TASK REQUIREMENTS:
The result should be an exact copy of the lines from the one with "The result is" through the last line of the data below, both included.

Saved entries
┄┄┄┄┄┄┄┄┄┄

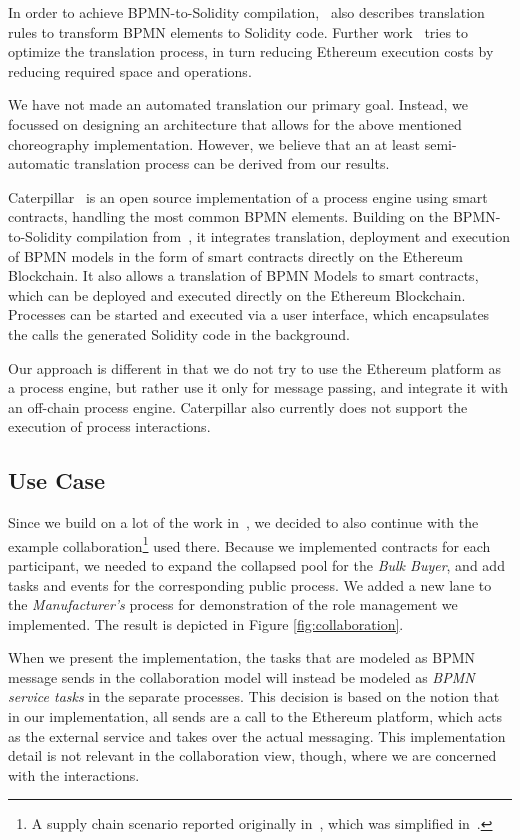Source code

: \documentclass[runningheads]{llncs}
\begin{document}
In order to achieve BPMN-to-Solidity compilation,~\cite{weber2016untrusted} also describes translation rules to transform BPMN elements to Solidity code.
Further work~\cite{banuelos2017optimized} tries to optimize the translation process, in turn reducing Ethereum execution costs by reducing required space and operations.

We have not made an automated translation our primary goal.
Instead, we focussed on designing an architecture that allows for the above mentioned choreography implementation.
However, we believe that an at least semi-automatic translation process can be derived from our results.

Caterpillar~\cite{lopez2017caterpillar} is an open source implementation of a process engine using smart contracts, handling the most common BPMN elements.
Building on the BPMN-to-Solidity compilation from~\cite{weber2016untrusted}, it integrates translation, deployment and execution of BPMN models in the form of smart contracts directly on the Ethereum Blockchain.
It also allows a translation of BPMN Models to smart contracts, which can be deployed and executed directly on the Ethereum Blockchain.
Processes can be started and executed via a user interface, which encapsulates the calls the generated Solidity code in the background.

Our approach is different in that we do not try to use the Ethereum platform as a process engine, but rather use it only for message passing, and integrate it with an off-chain process engine.
Caterpillar also currently does not support the execution of process interactions.

\subsection{Use Case}

Since we build on a lot of the work in~\cite{weber2016untrusted}, we decided to also continue with the example collaboration\footnote{A supply chain scenario reported originally in~\cite{fdhila2015collaborative}, which was simplified in~\cite{weber2016untrusted}.} used there.
Because we implemented contracts for each participant, we needed to expand the collapsed pool for the \emph{Bulk Buyer}, and add tasks and events for the corresponding public process.
We added a new lane to the \emph{Manufacturer's} process for demonstration of the role management we implemented.
The result is depicted in Figure \ref{fig:collaboration}.

When we present the implementation, the tasks that are modeled as BPMN message sends in the collaboration model will instead be modeled as \emph{BPMN service tasks} in the separate processes.
This decision is based on the notion that in our implementation, all sends are a call to the Ethereum platform, which acts as the external service and takes over the actual messaging.
This implementation detail is not relevant in the collaboration view, though, where we are concerned with the interactions.
\end{document}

┄┄┄┄┄┄┄┄┄┄

EXERCISE OUTPUT:
The result is depicted in Figure \ref{fig:collaboration}.

When we present the implementation, the tasks that are modeled as BPMN message sends in the collaboration model will instead be modeled as \emph{BPMN service tasks} in the separate processes.
This decision is based on the notion that in our implementation, all sends are a call to the Ethereum platform, which acts as the external service and takes over the actual messaging.
This implementation detail is not relevant in the collaboration view, though, where we are concerned with the interactions.
\end{document}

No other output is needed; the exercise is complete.